Perchè anche concettualmente siamo alle prese con un album che va oltre l’aspetto puramente sonoro. La sonorizzazione delle idee del trio va verso il recupero di noi stessi e la ricerca del senso che la nostra presenza sul pianeta sottintende. Non è un percorso facile, ma non mi sono mai piaciute le sfide vinte in partenza. Cimentarmi con un album di questa profondità concettuale è stato tanto stimolante quanto soddisfacente, soprattutto nel momento in cui mi sono reso conto di essere parte del loro viaggio e di avere voglia di ricominciare una volta arrivato a fine, rimettendo l’album da capo.

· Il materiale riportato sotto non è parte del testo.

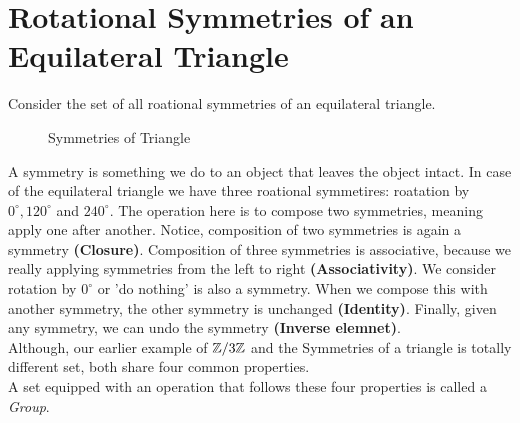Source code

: \section{Rotational Symmetries of an Equilateral Triangle}
Consider the set of all roational symmetries of an equilateral triangle.
\begin{figure}[H]
    \centering
    \caption{Symmetries of Triangle}
    \label{fig:symmetries-of-triangle}
\end{figure}
A symmetry is something we do to an object that leaves the object intact. In case of the equilateral triangle we have three roational symmetires: roatation by $0^{\circ}, 120^{\circ}$ and $240^{\circ}$. The operation here is to compose two symmetries, meaning apply one after another. Notice, composition of two symmetries is again a symmetry \textbf{(Closure)}. Composition of three symmetries is associative, because we really applying symmetries from the left to right \textbf{(Associativity)}. We consider rotation by $0^{\circ}$ or 'do nothing' is also a symmetry. When we compose  this with another symmetry, the other symmetry is unchanged \textbf{(Identity)}. Finally, given any symmetry, we can undo the symmetry \textbf{(Inverse elemnet)}.\\
Although, our earlier example of $\Z/3\Z$ and the Symmetries of a triangle is totally different set, both share four common properties.\\
A set equipped with an operation that follows these four properties is called a \textit{Group}.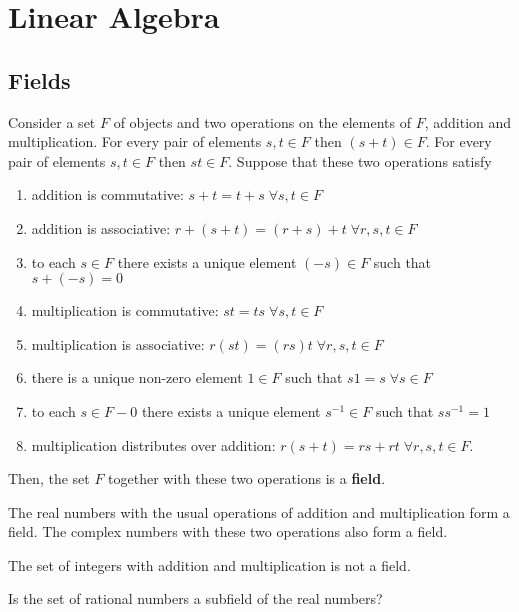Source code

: \chapter{Linear Algebra}


\section{Fields}

Consider a set $F$ of objects and two operations on the elements of $F$, addition and multiplication.
For every pair of elements $s, t \in F$ then $(s + t) \in F$.
For every pair of elements $s, t \in F$ then $st \in F$.
Suppose that these two operations satisfy
\begin{enumerate}
\item addition is commutative: $s + t = t + s \; \forall s, t \in F$
\item addition is associative: $r + (s + t) = (r + s) + t \; \forall r, s, t \in F$
\item to each $s \in F$ there exists a unique element $(-s) \in F$ such that $s + (-s) = 0$
\item multiplication is commutative: $st = ts \; \forall s,t \in F$
\item multiplication is associative: $r(st) = (rs)t \; \forall r, s, t \in F$
\item there is a unique non-zero element $1 \in F$ such that $s1 = s \; \forall s \in F$
\item to each $s \in F - 0$ there exists a unique element $s^{-1} \in F$ such that $s s^{-1} = 1$
\item multiplication distributes over addition: $r (s + t) = rs + rt \; \forall r, s, t \in F$.
\end{enumerate}
Then, the set $F$ together with these two operations is a \textbf{field}.

\begin{example}
The real numbers with the usual operations of addition and multiplication form a field.
The complex numbers with these two operations also form a field.
\end{example}

\begin{example}
The set of integers with addition and multiplication is not a field.
\end{example}

\begin{problem} \label{problem:RationalNumbers}
Is the set of rational numbers a subfield of the real numbers?
\end{problem}

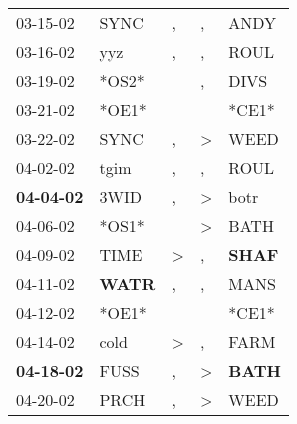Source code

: \begin{supertabular}{p{0.07\textwidth}p{0.06\textwidth}p{0.02\textwidth}p{0.02\textwidth}p{0.06\textwidth}}
          03-15-02\textsuperscript{} &           SYNC\textsuperscript{} &                , &                , &           ANDY\textsuperscript{} \\
          03-16-02\textsuperscript{} &            yyz\textsuperscript{} &                , &                , &           ROUL\textsuperscript{} \\
          03-19-02\textsuperscript{} &                            *OS2* &                  &                , &           DIVS\textsuperscript{} \\
          03-21-02\textsuperscript{} &                            *OE1* &                  &                  &                            *CE1* \\
          03-22-02\textsuperscript{} &           SYNC\textsuperscript{} &                , &     \textgreater &           WEED\textsuperscript{} \\
          04-02-02\textsuperscript{} &           tgim\textsuperscript{} &                , &                , &           ROUL\textsuperscript{} \\
 \textbf{04-04-02\textsuperscript{}} &           3WID\textsuperscript{} &                , &     \textgreater &           botr\textsuperscript{} \\
          04-06-02\textsuperscript{} &                            *OS1* &                  &     \textgreater &           BATH\textsuperscript{} \\
          04-09-02\textsuperscript{} &           TIME\textsuperscript{} &     \textgreater &                , &  \textbf{SHAF\textsuperscript{}} \\
          04-11-02\textsuperscript{} &  \textbf{WATR\textsuperscript{}} &                , &                , &           MANS\textsuperscript{} \\
          04-12-02\textsuperscript{} &                            *OE1* &                  &                  &                            *CE1* \\
          04-14-02\textsuperscript{} &           cold\textsuperscript{} &     \textgreater &                , &           FARM\textsuperscript{} \\
 \textbf{04-18-02\textsuperscript{}} &           FUSS\textsuperscript{} &                , &     \textgreater &  \textbf{BATH\textsuperscript{}} \\
          04-20-02\textsuperscript{} &           PRCH\textsuperscript{} &                , &     \textgreater &           WEED\textsuperscript{} \\

\end{supertabular}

Rendiamo però giusto merito anche a chi accompagna Carlo Garof nel suo percorso di ricerca sonora. Compongono infatti il terzetto anche Claudio Giuntini e Giona Vinti [rispettivamente chitarra e synth/ electronics] che con il loro contibuto permettono al suono di acquistare in profondità, aggiungendo quelle sfumature più dissonanti che avvolgono l’ascoltatore impedendogli di dedicarsi ad altro durante lo scorrere dei brani. L’idea è quella di un terzetto perfettamente amalgamato che ha le idee chiarissime su cosa voglia e come fare per ottenerlo.

L’album è ulteriormente impreziosito dalla presenza di tre ospiti di tutto livello come Jochen Arbeit [chitarra su “Sacred Skull” e “Sequoia”], Matteo Bennici [violoncello su “Nontime”] e Bruno Germano [wurlitzer piano su “Badlands”], a dimostrazione che l’apertura mentale porta sempre lontano. Non solo nella musica.

Il disco, che esce nella sola veste CD grazie alla collaborazione tra Hellbones Records e Dreamingorilla Records, è già disponibile negli spazi online delle etichette dalla fine di marzo.
Il primo brano tratto dal disco NoNtime lo trovate invece già su youtube.